• _SUPPLIED ENTRIES_:
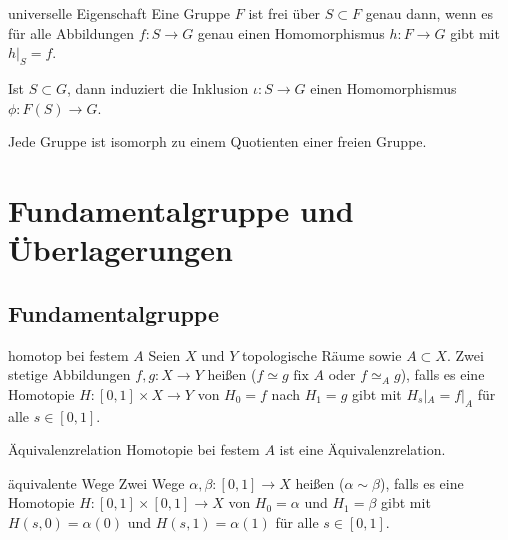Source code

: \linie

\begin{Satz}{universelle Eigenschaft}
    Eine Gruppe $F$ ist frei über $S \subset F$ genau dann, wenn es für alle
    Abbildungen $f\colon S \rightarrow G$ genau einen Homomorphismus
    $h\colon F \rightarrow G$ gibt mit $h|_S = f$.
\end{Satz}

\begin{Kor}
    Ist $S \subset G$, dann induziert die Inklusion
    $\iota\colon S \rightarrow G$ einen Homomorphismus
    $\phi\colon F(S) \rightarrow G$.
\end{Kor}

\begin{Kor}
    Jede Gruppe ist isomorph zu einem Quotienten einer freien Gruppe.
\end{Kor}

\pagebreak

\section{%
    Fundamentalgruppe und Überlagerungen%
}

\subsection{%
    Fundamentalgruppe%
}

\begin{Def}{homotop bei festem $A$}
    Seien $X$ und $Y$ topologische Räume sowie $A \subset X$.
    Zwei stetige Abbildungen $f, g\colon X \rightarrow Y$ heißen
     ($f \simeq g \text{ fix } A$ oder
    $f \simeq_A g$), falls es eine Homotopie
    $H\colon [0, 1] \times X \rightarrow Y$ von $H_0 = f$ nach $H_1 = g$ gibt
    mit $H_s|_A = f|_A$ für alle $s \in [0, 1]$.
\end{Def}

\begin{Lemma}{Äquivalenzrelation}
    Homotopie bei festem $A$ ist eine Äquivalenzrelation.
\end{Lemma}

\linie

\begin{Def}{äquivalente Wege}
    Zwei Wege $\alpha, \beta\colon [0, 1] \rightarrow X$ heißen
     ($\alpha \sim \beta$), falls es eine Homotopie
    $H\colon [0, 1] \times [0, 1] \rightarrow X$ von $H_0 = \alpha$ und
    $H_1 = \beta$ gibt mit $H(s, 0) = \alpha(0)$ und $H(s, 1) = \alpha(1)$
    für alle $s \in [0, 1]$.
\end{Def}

* * *

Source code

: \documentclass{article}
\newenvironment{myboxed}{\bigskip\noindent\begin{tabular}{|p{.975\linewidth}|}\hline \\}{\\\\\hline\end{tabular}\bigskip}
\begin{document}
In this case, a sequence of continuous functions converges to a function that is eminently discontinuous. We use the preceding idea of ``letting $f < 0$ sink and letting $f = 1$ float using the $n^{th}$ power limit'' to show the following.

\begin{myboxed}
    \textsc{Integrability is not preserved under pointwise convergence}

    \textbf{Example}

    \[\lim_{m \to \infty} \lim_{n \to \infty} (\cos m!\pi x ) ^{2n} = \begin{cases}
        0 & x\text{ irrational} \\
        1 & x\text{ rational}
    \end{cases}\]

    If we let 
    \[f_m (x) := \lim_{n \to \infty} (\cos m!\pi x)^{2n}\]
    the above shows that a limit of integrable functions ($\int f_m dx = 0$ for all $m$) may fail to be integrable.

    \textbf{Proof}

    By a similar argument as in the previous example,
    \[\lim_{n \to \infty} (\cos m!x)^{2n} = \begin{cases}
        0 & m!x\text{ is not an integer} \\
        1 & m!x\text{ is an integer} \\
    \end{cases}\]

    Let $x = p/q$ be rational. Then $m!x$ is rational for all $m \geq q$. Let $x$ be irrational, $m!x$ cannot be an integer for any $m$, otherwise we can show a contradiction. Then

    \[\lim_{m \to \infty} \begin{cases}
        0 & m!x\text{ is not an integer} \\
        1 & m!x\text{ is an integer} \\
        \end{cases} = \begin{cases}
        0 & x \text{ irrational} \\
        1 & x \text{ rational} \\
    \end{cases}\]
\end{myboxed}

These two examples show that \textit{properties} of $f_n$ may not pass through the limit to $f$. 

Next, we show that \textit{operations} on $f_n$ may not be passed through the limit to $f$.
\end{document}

• _REQUIRED ACTION_:
Lines in the records above that contain the word "infty" need to be counted; the reply is that number and nothing else.

• _EXERCISE RESULT_:
4